しかし、この株高には二つの意外性がある。第一は、円高株高の同時進行である。筆者を含め多くの強気派は株高の根拠として、円高の終焉=企業収益改善=デフレ圧力低下、といったパターンを想定していた。円高下で日本株高が進行しているのは、驚きではないか。第二に、先週末の欧州緊急サミットによりギリシャ危機の当座の解決が打ち出される場面で、世界的にリスクテイクの流れが復活しているにも関わらず、円高が進行していることである。これまで円高は、グローバルリスク回避の象徴であった。この二つのいぶかしさ故に、投資家は市場の強気サインにも懐疑的である。
円高がなぜ日本株を利するのか
なぜ、円高と日本株高が両立しているのか。底流で円高下でもデフレ圧力が緩和し始めていることを認識するべきなのかもしれない。第一に、円高下でも日本の輸出単価(円ベースでの)は低下しなくなっている。図表1に見るように2007年以降、円の独歩高が進んだ。しかし図表2、3に見るように、日本の輸出単価は2009年以降、輸出先通貨ベースでは大きく上昇し、円ベースでも若干上昇している。2000年代以降日本の輸出企業は韓国・中国・台湾に対して価格競争で完敗した。今残存している輸出品の中心は非価格競争製品(=技術独占品)のみ、つまり、韓国・台湾・中国で生産できない高技術品(ハイテク素材・部品・装置など)である。ゆえに円高になっても輸出数量が減らないばかりか、むしろ円高によりドル建て輸出価格の値上げ行われるので、日本の貿易黒字増加要因となっているのである。もちろん自動車や造船、家電など韓国メーカーと競争している業種でのマイナスはあるが、そうした産業は今や少数派である。
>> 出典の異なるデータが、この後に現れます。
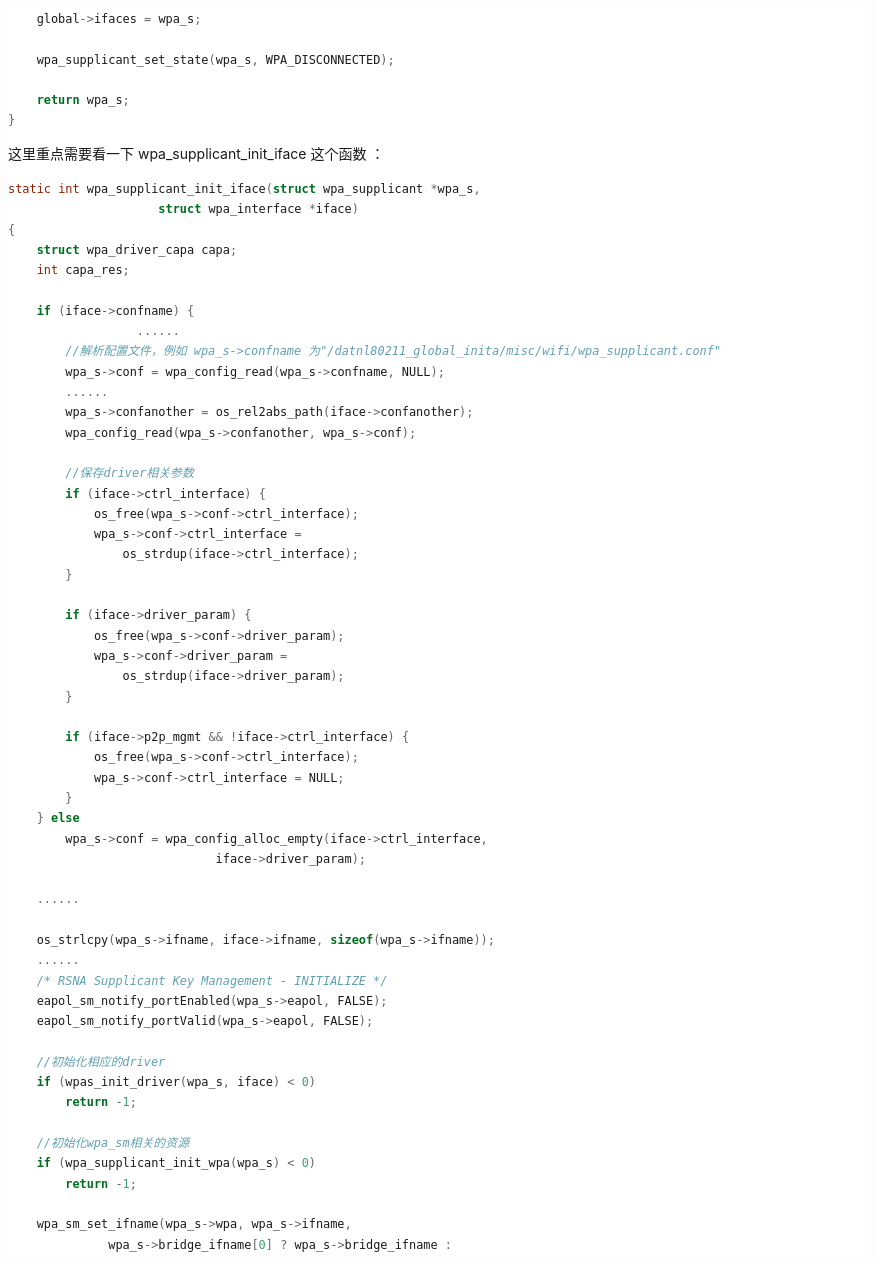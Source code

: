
 ```c
	global->ifaces = wpa_s;

	wpa_supplicant_set_state(wpa_s, WPA_DISCONNECTED);

	return wpa_s;
}
``` 

这里重点需要看一下 wpa_supplicant_init_iface 这个函数 ：   

```c
static int wpa_supplicant_init_iface(struct wpa_supplicant *wpa_s,
				     struct wpa_interface *iface)
{
	struct wpa_driver_capa capa;
	int capa_res;

	if (iface->confname) {
                  ......
		//解析配置文件，例如 wpa_s->confname 为"/datnl80211_global_inita/misc/wifi/wpa_supplicant.conf"
		wpa_s->conf = wpa_config_read(wpa_s->confname, NULL);
		......
		wpa_s->confanother = os_rel2abs_path(iface->confanother);
		wpa_config_read(wpa_s->confanother, wpa_s->conf);

		//保存driver相关参数
		if (iface->ctrl_interface) {
			os_free(wpa_s->conf->ctrl_interface);
			wpa_s->conf->ctrl_interface =
				os_strdup(iface->ctrl_interface);
		}

		if (iface->driver_param) {
			os_free(wpa_s->conf->driver_param);
			wpa_s->conf->driver_param =
				os_strdup(iface->driver_param);
		}

		if (iface->p2p_mgmt && !iface->ctrl_interface) {
			os_free(wpa_s->conf->ctrl_interface);
			wpa_s->conf->ctrl_interface = NULL;
		}
	} else
		wpa_s->conf = wpa_config_alloc_empty(iface->ctrl_interface,
						     iface->driver_param);

	......

	os_strlcpy(wpa_s->ifname, iface->ifname, sizeof(wpa_s->ifname));
	......
	/* RSNA Supplicant Key Management - INITIALIZE */
	eapol_sm_notify_portEnabled(wpa_s->eapol, FALSE);
	eapol_sm_notify_portValid(wpa_s->eapol, FALSE);

	//初始化相应的driver
	if (wpas_init_driver(wpa_s, iface) < 0)
		return -1;

	//初始化wpa_sm相关的资源
	if (wpa_supplicant_init_wpa(wpa_s) < 0)
		return -1;

	wpa_sm_set_ifname(wpa_s->wpa, wpa_s->ifname,
			  wpa_s->bridge_ifname[0] ? wpa_s->bridge_ifname :
```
第二に、輸出企業の円高抵抗力が増し、円高になっても賃金引下げ圧力が起きなくなった。輸出企業が日本国内で雇っているのは、海外と競合する非熟練低賃金労働ではなく、技術者やマーケティング、経営者と言ったテクノクラートである。故に、この円高かつ震災直後の難局にあっても、今夏のボーナスは前年比4.2%と増加に転じている(7.19日経新聞)。(図表4参照)
第三に、円高は日本の輸入コストを大きく引き下げる。原油価格上昇負担は大きく減殺され、輸入業者のコストは低下する。国内流通革命を担っているアパレル、コンビニストア、雑貨ストア、100円ショップ、などはその恩恵を受ける。そうした産業はインターネット革命などの技術成果を受け入れ、一段と大きくコストを引き下げている。それは家計の実質購買力を高める。つまり、円高下でもデフレ圧力が軽減しているといえるのではないか。
円安転換で更なるスケールの株高に
勿論、今の円高に経済合理性や持続性は無いと考えられる。図表5に見るように、金利差要因は今年の円高を正当化していない。しかし、需給面では2007年まで積みあがったドル買いポジションの調整がまた終っていないのかもしれない(図表6参照)。外為証拠金取引の普及によって日本の個人や中小企業の間で、2005~2007年に積みあがったドル買いポジションは著しいものであった。最近の円高と証拠金倍率上限の引き下げ(8月から50倍から25倍へ)によって、ロスカットの円買い圧力が高まる可能性がある。
OECDの計算によれば1ドル111円(2010年)が、購買力平価からみた妥当水準である。また米国景気拡大がより確かとなり、米国短期金利が上がり始めれば金利差によりドル高円安圧力が強まる。それは2011年後半から2012年にかけて実現するであろう。円安反転は、日本の賃金水準を国際比価で見て大きく引き下げるので、日本における賃金引上げ圧力を強め、本格的デフレ脱却と成長率の引き上げをもたらすだろう。
つまり今、円高持続局面で日本株高が始まったが、円安転換とともに株高が一段と加速する可能性が強まると考えられる。当然円高株高場面では内需関連が注目され、円安転換とともにグローバルプレイヤーにシフトするというセクター転換も想定される。